Yiyeceklerle ilgili tartışmalarda genellikle gıdaya erişimi sınırlı olduğu için sağlıksız biçimde zayıf olan insanlarla aşırı kalorili gıdaları sıkça tüketen obez insanların durumu kıyaslanır. Oysa bu konudaki en büyük ironi, doğal kaynak sıkıntısı ile çevre kirliliği gibi sorunların giderek büyüdüğü ve bir milyar insanın açlık ile savaştığı bir çağda, evrensel olarak üretilen gıdanın üçte birini tüketmeden atmamız.
Gıdaların tüketilmeden atılması, üretimleri sırasında kullanılan suyun, toprağın, enerjinin ve diğer pek çok girdi ile beraber emeğimizin de boşa gitmesi anlamına geliyor. Ayrıca bu gıdaların üretim süreçlerinde çevreye yayılan sera gazının çevre kirliliğinde önemli bir payı var. Gıda, sadece tabağımızda somut olarak gördüğümüzden çok daha fazlası. Bunun farkında olmayı, dolayısıyla gıdanın ve üretimindeki emeğin değerini bilmeyi ve bunlara saygı göstermeyi öğrenmemiz gerekiyor.
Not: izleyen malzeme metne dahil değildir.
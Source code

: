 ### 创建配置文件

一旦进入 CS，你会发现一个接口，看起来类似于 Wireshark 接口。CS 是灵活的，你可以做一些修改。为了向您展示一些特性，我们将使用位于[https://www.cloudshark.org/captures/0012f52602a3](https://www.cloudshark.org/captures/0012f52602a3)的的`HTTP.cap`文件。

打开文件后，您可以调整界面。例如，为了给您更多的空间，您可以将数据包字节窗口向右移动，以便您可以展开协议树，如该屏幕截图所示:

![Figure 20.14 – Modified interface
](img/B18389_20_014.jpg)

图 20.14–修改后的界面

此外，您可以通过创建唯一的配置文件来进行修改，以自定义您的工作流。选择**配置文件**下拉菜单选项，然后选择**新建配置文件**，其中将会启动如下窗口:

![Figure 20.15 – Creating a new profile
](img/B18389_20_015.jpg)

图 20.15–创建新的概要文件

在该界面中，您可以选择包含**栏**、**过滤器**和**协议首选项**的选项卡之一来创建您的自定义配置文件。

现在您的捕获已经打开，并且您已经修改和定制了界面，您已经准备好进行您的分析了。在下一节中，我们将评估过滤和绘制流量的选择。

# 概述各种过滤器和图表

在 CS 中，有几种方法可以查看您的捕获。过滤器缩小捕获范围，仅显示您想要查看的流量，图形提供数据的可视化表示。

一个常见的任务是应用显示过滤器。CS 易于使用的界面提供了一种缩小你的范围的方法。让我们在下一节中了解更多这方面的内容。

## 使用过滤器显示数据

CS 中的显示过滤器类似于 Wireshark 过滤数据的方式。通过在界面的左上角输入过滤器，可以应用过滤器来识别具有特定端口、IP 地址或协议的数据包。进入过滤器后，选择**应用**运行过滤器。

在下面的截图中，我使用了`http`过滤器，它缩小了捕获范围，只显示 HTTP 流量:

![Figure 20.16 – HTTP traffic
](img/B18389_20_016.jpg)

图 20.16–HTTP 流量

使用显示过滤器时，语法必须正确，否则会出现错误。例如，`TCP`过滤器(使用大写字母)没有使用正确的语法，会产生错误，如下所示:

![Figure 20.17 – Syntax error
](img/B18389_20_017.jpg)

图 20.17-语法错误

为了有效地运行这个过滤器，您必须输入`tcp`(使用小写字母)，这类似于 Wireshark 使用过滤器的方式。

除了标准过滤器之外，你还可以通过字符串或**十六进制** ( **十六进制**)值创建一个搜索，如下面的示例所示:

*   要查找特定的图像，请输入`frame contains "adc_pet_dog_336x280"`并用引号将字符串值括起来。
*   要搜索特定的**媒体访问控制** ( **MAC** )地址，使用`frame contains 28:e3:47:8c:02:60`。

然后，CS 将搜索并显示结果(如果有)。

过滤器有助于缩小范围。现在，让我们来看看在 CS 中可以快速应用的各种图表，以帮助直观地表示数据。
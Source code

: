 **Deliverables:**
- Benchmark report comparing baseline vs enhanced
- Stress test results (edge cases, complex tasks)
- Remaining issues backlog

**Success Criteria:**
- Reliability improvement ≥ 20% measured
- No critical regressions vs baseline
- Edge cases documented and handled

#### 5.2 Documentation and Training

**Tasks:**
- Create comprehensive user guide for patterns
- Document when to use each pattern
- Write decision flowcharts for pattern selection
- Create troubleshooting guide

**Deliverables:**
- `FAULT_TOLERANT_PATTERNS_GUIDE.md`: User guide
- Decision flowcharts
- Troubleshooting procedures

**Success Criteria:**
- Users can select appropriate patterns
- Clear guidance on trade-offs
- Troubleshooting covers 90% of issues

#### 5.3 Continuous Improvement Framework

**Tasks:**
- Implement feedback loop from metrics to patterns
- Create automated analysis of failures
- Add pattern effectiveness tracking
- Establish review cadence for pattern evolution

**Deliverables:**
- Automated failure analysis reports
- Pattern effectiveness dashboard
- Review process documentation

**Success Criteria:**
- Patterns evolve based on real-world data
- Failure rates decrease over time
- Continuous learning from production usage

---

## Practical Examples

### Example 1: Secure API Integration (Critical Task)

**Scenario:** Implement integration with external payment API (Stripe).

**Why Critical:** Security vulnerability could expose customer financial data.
Dünyada tüketilmeden çöpe atılan gıda miktarı yılda yaklaşık 1,3 milyar ton. Ağırlık olarak bu miktar tüm dünyada üretilen yıllık toplam tahılın yarısından fazla. Çöpe atılan bu kadar gıdayı üreten tek bir ülke olsa doğaya salınan sera gazı miktarı (3.49 Gt C02e) bakımından Amerika Birleşik Devletleri (ABD) ve Çin’den sonra dünyadaki en büyük üçüncü ülke olurdu. Ekonomik açıdan ise bu miktarda gıda kaybı neredeyse 1 trilyon ABD dolarına eşit. Nüfus artışına oranla 2050 yılında bugün ürettiğimiz gıda miktarını %60 artırmamız gerektiği düşünülürse gıda atıklarını azaltmanın önemi daha iyi anlaşılabilir.
Gıdalarımızı neden çöpe atıyoruz?
En çok çöpe atılan gıda grubu %45’lik oranla meyve ve sebzeler. Bu oranı sırasıyla %35 ile balık ve diğer su ürünleri, %30 ile tahıl ve unlu mamuller, %20 ile süt ve süt ürünleri ve %20 ile et ve et ürünleri takip ediyor. Araştırmalar, endüstrileşmiş ülkeler ile gelişmekte olan ülkelerin gıda atık miktarları arasında çok büyük bir fark olmadığını gösteriyor (sırasıyla 670 ve 630 milyon ton). Ancak endüstrileşmiş ülkelerde gıdalar daha çok perakende ve tüketici düzeyinde atılırken, gelişmekte olan ülkelerde kayıp ve atıklar genellikle hasat sonrası ve işleme düzeyinde gerçekleşiyor. Gelişmekte olan ülkelerde hasat, depolama ve işleme tekniklerinin geliştirilmesi, altyapının iyileştirilmesi, soğutma sistemlerinin yaygınlaştırılması, nakliye koşullarının ve ambalajlama endüstrisinin geliştirilmesi ile gıda kaybı sorununa büyük ölçüde çözüm bulunabilir. Endüstrileşmiş ülkelerde ise tüketicilerin bilinçlendirilmesi çözüm adına çok daha büyük rol oynayacaktır.
Tüketicilerin gıda ile ilişkilerini etkileyen çok sayıda faktör mevcut. Kabaca sosyo-ekonomik durum, kültürel ve kişisel alışkanlıklar, duygusal durum, bilinç düzeyi gibi özetlenen olgular, aslında içerisinde çok sayıda faktörü barındırıyor. Bununla birlikte, genel olarak düşük-orta gelir grubundaki tüketiciler, daha fazla miktarda, daha düşük kaliteli ürün satın alıyorlar ve daha fazla gıdayı çöpe atıyorlar. Hem perakende hem de tüketici düzeyinde kozmetik standartlar diye anılan ve gıda ürünlerinin görünüşünü tanımlayan özelliklerin son yıllarda gereğinden fazla önemsenmesi gıdaların çöpe atılmasının önemli bir sebebi. Tüketiciler artık kurtlu ya da yaralı-bereli elmaları, olgunlaşmış/kahverengileşmiş muzları, parlak veya düzgün şekilde olmayan meyve-sebzeleri, yumuşamış çikolataları bozuk ürün ile eşdeğer tutarak tüketmiyorlar ve bu ürünler de sonunda çöpe gidiyor.